Profa. Dra. Izabel Patrícia Meister2

Resumo

Recentemente, a Universidade Federal de São Paulo (Unifesp) tornou-se pioneira no campo do Design Educacional ao criar o primeiro curso de graduação à distância na área com o objetivo de formar profissionais numa perspectiva multi e interdisciplinar. O objetivo desse estudo foi mapear o perfil do ingressante da primeira turma desse curso, compreendendo os desafios e inovações por ele trazidos na perspectiva dos próprios ingressantes, dos professores e da equipe multidisciplinar. A partir de uma abordagem mista qualitativa/quantitativa, foi realizada a aplicação de questionários individuais disponibilizados online, via Google Forms. Além do mapeamento do perfil dos ingressantes - adultos, inseridos no mercado de trabalho e que procuravam por uma formação continuada -- verificou-se que um dos principais desafios apontados por eles foi a organização didático-pedagógica do curso. Já entre as inovações, as mais citadas foram a ampliação ou aprofundamento do conhecimento e a estimulação da criatividade. Na perspectiva docente, os principais desafios se relacionaram aos aspectos pedagógicos e tecnológicos, percebidos como experiências positivas agregadoras de valor às suas carreiras e ao aprimoramento do próprio curso, situação semelhante encontrada na equipe multidisciplinar.

Palavras-chave: Educação a distância. Design educacional. Design instrucional. Ensino superior. Ensino da tecnologia.

1. Introdução

Em 2006, a criação da Universidade Aberta do Brasil (UAB), por meio do Decreto 5.800 (BRASIL, 2006), consolidou o processo expansionista da educação à distância (EaD) iniciado em décadas anteriores, principalmente em relação à democratização do ensino, ao proporcionar o acesso à educação para regiões e grupos que até então não tinham essa possibilidade (BORGES et al., 2016). A partir daí, houve um crescimento expressivo do número de matrículas e de cursos a distância (ASSOCIAÇÃO BRASILEIRA DE EDUCAÇÃO A DISTÂNCIA, 2018), o que provocou, consequentemente, a necessidade de profissionalização daqueles que atuavam no campo e que careciam de conhecimentos mais específicos, tanto tecnológicos quanto pedagógicos. Foi nesse contexto profícuo que o Design Educacional (DE) se firmou enquanto campo do conhecimento e profissão no Brasil, tendo recebido a regulamentação pela Classificação Brasileira de Ocupações (CBO) em 2009 (MINISTÉRIO DO TRABALHO E EMPREGO, 2009).

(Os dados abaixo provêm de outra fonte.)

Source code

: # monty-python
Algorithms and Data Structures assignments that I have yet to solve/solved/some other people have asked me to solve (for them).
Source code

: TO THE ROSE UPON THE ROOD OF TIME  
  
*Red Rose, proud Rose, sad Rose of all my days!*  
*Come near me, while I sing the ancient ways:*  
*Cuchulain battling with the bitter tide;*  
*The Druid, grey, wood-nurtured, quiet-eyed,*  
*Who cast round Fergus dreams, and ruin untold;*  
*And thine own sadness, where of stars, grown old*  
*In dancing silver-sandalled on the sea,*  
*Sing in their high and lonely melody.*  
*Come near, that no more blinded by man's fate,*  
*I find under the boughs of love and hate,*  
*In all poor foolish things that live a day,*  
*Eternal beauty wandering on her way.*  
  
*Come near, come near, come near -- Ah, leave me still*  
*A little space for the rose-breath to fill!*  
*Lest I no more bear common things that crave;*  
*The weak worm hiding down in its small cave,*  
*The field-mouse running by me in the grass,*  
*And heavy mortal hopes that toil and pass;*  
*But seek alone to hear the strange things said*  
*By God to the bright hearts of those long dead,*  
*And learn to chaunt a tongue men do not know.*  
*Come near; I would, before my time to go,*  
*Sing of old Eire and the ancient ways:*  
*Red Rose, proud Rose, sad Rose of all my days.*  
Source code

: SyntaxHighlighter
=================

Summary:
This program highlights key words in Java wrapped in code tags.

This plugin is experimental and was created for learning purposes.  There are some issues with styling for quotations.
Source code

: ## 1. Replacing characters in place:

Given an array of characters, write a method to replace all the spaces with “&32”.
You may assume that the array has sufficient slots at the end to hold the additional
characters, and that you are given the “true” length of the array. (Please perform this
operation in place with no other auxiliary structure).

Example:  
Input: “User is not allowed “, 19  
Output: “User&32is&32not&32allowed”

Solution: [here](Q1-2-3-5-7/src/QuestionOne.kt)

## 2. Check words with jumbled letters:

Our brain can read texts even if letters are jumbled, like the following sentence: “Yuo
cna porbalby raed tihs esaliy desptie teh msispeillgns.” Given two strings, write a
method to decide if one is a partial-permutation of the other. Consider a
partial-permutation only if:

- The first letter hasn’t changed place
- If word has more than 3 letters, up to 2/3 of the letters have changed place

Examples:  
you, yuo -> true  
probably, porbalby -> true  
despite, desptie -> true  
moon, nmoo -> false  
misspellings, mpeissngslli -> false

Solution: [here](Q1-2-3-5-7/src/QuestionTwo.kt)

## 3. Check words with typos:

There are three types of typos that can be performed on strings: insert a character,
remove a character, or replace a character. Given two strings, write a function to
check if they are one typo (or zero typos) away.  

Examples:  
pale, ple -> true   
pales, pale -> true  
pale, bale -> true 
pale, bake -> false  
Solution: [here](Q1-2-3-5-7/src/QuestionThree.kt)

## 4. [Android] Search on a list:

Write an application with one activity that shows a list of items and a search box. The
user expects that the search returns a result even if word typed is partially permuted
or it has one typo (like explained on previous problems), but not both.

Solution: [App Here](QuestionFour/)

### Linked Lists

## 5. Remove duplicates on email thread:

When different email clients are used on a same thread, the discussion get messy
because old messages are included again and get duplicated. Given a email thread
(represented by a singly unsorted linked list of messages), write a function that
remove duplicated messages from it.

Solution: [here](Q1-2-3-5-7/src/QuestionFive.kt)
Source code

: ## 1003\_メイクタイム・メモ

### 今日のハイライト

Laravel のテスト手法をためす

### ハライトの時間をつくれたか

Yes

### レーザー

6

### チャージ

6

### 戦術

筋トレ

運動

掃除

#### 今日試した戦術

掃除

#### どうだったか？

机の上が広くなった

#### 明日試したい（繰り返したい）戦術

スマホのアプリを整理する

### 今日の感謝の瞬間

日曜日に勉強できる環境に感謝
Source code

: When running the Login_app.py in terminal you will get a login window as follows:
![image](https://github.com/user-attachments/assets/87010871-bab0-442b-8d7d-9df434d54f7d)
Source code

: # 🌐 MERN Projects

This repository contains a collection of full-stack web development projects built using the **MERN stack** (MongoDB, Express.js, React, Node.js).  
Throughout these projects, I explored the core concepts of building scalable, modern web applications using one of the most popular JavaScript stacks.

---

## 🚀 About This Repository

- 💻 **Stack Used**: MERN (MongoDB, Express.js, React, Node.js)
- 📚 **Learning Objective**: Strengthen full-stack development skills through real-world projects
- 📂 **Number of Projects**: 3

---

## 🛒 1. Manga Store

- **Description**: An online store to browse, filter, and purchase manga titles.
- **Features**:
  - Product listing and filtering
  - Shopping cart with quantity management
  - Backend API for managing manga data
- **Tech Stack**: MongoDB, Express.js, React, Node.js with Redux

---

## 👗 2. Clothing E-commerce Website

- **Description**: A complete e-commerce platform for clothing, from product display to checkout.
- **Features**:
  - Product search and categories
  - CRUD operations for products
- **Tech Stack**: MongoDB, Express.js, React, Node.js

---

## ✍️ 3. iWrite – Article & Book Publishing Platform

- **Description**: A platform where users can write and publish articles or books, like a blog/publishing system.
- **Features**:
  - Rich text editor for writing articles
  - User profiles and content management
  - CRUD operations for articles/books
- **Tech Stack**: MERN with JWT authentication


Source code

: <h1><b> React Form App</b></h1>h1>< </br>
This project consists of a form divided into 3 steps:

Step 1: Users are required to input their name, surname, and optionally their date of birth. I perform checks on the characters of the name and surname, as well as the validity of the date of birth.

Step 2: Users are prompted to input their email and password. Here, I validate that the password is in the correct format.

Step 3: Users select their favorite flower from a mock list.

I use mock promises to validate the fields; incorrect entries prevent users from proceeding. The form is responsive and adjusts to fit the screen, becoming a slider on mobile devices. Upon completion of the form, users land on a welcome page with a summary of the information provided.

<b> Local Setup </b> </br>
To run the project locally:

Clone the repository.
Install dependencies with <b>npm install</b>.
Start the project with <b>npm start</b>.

A demanda por esse profissional é crescente, tendo-se em vista o entendimento de que a construção de cursos em EaD não é uma simples transposição de conteúdos trabalhados presencialmente (REISER, 2001), sendo necessário, portanto, um profissional que desenvolva projetos educacionais, organize cursos, gerencie pessoas, crie, desenvolva, escolha e utilize tecnologias, ferramentas e soluções para a implementação de programas educacionais (INTERNATIONAL BOARD OF STANDARDS FOR TRAINING, PERFORMANCE AND INSTRUCTION, 2012).

Com o objetivo de formar profissionais nessa área, numa perspectiva multi e interdisciplinar, foi que a Universidade Federal de São Paulo (Unifesp), em 2017, por meio do Núcleo da Universidade Aberta do Brasil (UAB-Unifesp), tornou-se pioneira ao ofertar a primeira turma do curso de graduação à distância em Tecnologia em Design Educacional (TEDE), uma formação superior tecnológica em regime semestral e prazo mínimo para integralização de dois anos e meio. Além das disciplinas obrigatórias, desenvolvidas num ambiente virtual de aprendizagem integrado ao sistema acadêmico, os alunos podem cursar disciplinas eletivas, que propiciam uma formação complementar e permitem a interação com alunos de outros cursos da universidade, já que uma parte é ofertada como ''intercampi''. Há, ainda, momentos presenciais, em que são realizadas atividades avaliativas e de interação entre os alunos.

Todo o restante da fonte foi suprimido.